The report said that the Tired generation was a backlash against
social changes that forced them to work harder in the past decade
amid increasing insecurity. They have graduated with student debts
averaging £11,000 into a flexible but increasingly "cut-throat"
labour market with little protection from the welfare state,
according to the report by The Fish Can Sing, which advises brands
such as Absolut Vodka, Nike and Motorola.
Howard Beale, a partner at the company, said: "A significant
proportion of talented young people, precisely those who business are
so keen on, are pro-tiring. Young people in a weird way have become
older than their parents. Huge student debt means they have become
very career-focused and worried about money. The generation perceived
to have it all are questioning whether they want it all.''
Authors of the report interviewed people in focus groups and
concluded that at the age of 30, many are facing an epiphany. "The
mid-life crisis is coming earlier and to a broader range of
professional people. Once it was the overworked bankers aged 45-50
but now it is happening to lawyers, journalists, teachers and doctors
in their 30s,'' Mr Beale said.
Among under 30s there is still an intense desire for money, career
success and status. The report even claims that "Britain has never
been a more ambitious place" and notes that in the past decade the
number of young people who fear "dying without achieving anything"
has doubled to 65 per cent. The most popular route to achievement is
seen to be in the media, technology or design.
The market will intervene to restore faith and aspiration to the
generation succeeding the Tireds but things may get worse before they
get better, the report predicts. It concludes: "It is unlikely that
pro-retirement will become the norm. History suggests that were this
to become the case, employers would raise pay in order to persuade
employees to stay.

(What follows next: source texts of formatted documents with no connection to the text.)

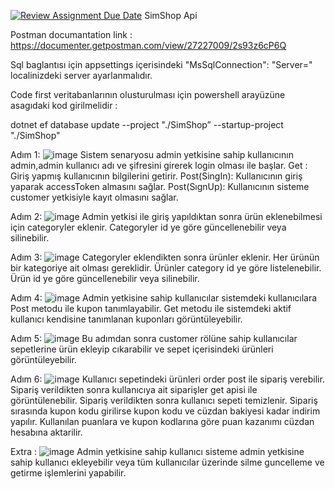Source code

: [![Review Assignment Due Date](https://classroom.github.com/assets/deadline-readme-button-24ddc0f5d75046c5622901739e7c5dd533143b0c8e959d652212380cedb1ea36.svg)](https://classroom.github.com/a/EBv50WFu)
SimShop Api 

Postman documantation link : https://documenter.getpostman.com/view/27227009/2s93z6cP6Q

Sql baglantısı için appsettings içerisindeki   "MsSqlConnection": "Server=" localinizdeki server ayarlanmalıdır.

Code first veritabanlarının olusturulması için powershell arayüzüne asagıdaki kod girilmelidir :

dotnet ef database update --project "./SimShop” --startup-project "./SimShop"

Adım 1:
![image](https://github.com/P259-Simpra-NET-Bootcamp/final-enesaym/assets/89969736/02eb9020-8166-45f1-9ad6-381e75988d58)
Sistem senaryosu admin yetkisine sahip kullanıcının admin,admin kullanıcı adı ve şifresini girerek login olması ile başlar. 
Get : Giriş yapmış kullanıcının bilgilerini getirir.
Post(SingIn): Kullanıcının giriş yaparak accessToken almasını sağlar.
Post(SıgnUp): Kullanıcının sisteme customer yetkisiyle kayıt olmasını sağlar.

Adım 2:
![image](https://github.com/P259-Simpra-NET-Bootcamp/final-enesaym/assets/89969736/3d9a83e6-b098-47de-83c7-2c76828e4a25)
Admin yetkisi ile giriş yapıldıktan sonra ürün eklenebilmesi için categoryler eklenir. Categoryler id ye göre güncellenebilir veya silinebilir. 

Adım 3:
![image](https://github.com/P259-Simpra-NET-Bootcamp/final-enesaym/assets/89969736/a0c64431-9e4a-49d9-97bf-9aee72282acd)
Categoryler eklendikten sonra ürünler eklenir. Her ürünün bir kategoriye ait olması gereklidir. 
Ürünler category id ye göre listelenebilir. Ürün id ye göre güncellenebilir veya silinebilir.

Adım 4:
![image](https://github.com/P259-Simpra-NET-Bootcamp/final-enesaym/assets/89969736/1b1d992a-f4db-4337-8ccb-60302f2307a8)
Admin yetkisine sahip kullanıcılar sistemdeki kullanıcılara Post metodu ile kupon tanımlayabilir. Get metodu ile sistemdeki aktif kullanıcı kendisine tanımlanan kuponları görüntüleyebilir.

Adım 5:
![image](https://github.com/P259-Simpra-NET-Bootcamp/final-enesaym/assets/89969736/cd33947a-ec2e-49f4-aa87-ff196d5c0fc6)
Bu adımdan sonra customer rölüne sahip kullanıcılar sepetlerine ürün ekleyip cıkarabilir ve sepet içerisindeki ürünleri görüntüleyebilir.

Adım 6:
![image](https://github.com/P259-Simpra-NET-Bootcamp/final-enesaym/assets/89969736/4eec8032-a263-475f-b8cf-1bcc1ca841e9)
Kullanıcı sepetindeki ürünleri order post ile sipariş verebilir. Sipariş verildikten sonra kullanıcıya ait siparişler get apisi ile görüntülenebilir. Sipariş verildikten sonra kullanıcı sepeti temizlenir. Sipariş sırasında kupon kodu girilirse kupon kodu ve cüzdan bakiyesi kadar indirim yapılır. Kullanılan puanlara ve kupon kodlarına göre puan kazanımı cüzdan hesabına aktarilir.

Extra : 
![image](https://github.com/P259-Simpra-NET-Bootcamp/final-enesaym/assets/89969736/b6a0259a-bf12-4e68-b8c4-373f96b8fc8c)
Admin yetkisine sahip kullanıcı sisteme admin yetkisine sahip kullanıcı ekleyebilir veya tüm kullanıcılar üzerinde silme guncelleme ve getirme işlemlerini yapabilir.

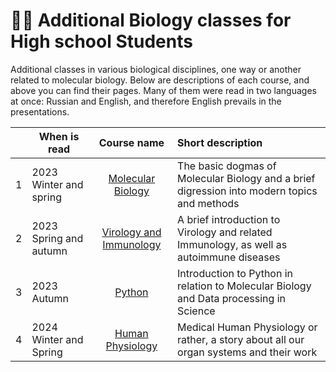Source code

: # 🧑‍🔬 Additional Biology classes for High school Students

Additional classes in various biological disciplines, one way or another related to molecular biology. Below are descriptions of each course, and above you can find their pages. Many of them were read in two languages at once: Russian and English, and therefore English prevails in the presentations.

| | When is read | Course name | Short description |
| :---: | --- | :---: | :--- |
| 1 | 2023 Winter and spring | [Molecular Biology](https://github.com/subpolare/france/blob/main/2023-MolecularBiology.md) | The basic dogmas of Molecular Biology and a brief digression into modern topics and methods | 
| 2 | 2023 Spring and autumn| [Virology and Immunology](https://github.com/subpolare/france/blob/main/2023-Virology-Immunology.md) | A brief introduction to Virology and related Immunology, as well as autoimmune diseases | 
| 3 | 2023 Autumn | [Python](https://github.com/subpolare/france/blob/main/2023-Python.md) | Introduction to Python in relation to Molecular Biology and Data processing in Science | 
| 4 | 2024 Winter and Spring | [Human Physiology](https://github.com/subpolare/france/blob/main/2024-Human.md) | Medical Human Physiology or rather, a story about all our organ systems and their work |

It also confirms that as with the counter-cultural
years, the socially aware drop-outs in society can represent the
repressed feelings of a far larger social group.
"Relatively few of our respondents may have pro-retired; almost half
of them say they would like to. Tired and pro-retirees might be
losing interest in business, but business should not lose interest in
them."
NIKKAN WOODHOUSE FROM CITY LAWYER TO FREELANCE DESIGNER
Nikkan Woodhouse, 32, quit her £80,000-a-year job as a City lawyer in
February because the work left her unfulfilled and with little time
for outside interests.
She has since set up her own business making and selling modern art,
and speaks highly of her move into "protirement".
Although she never planned to become a lawyer - falling into it as
an "easy option" at Oxford University - it was a job with a title and
a set career path. But it also came with a 70-hour working week.
Her time with a multinational company's legal department
was "interesting but very stressful", leaving her restless and
wanting to do something more creative.
"I never once felt that I did anything other than push words around,"
she says, describing the City as "like living in virtual reality
where you can earn a lot of money by contributing astonishingly
little". The highs were the financial security, the travel and the
involvement in high-profile business, but the level of commitment
demanded took its toll. "This company takes massive chunks out of
each day of you life, there's this issue of control," she said. "You
feel like you don't really own your time, they have a hold over you
which you can't change unless you walk away."
Ms Woodhouse had always harboured artistic ambitions but buckled in
the face of conventional career advice. She now runs a web-based
company which specialises in printing contemporary art and designs on
materials ranging from canvas to perspex.
She said: "It was an idea I came across a year or two ago when I was
decorating my loft apartment. I blew up a load of cool photographs,
printing them on to perspex, and loads of people commented on them. I
guess I just thought, 'Why not?'"
Away from the office she has the time to play five-a-side football
several nights a week and has started an evening college course.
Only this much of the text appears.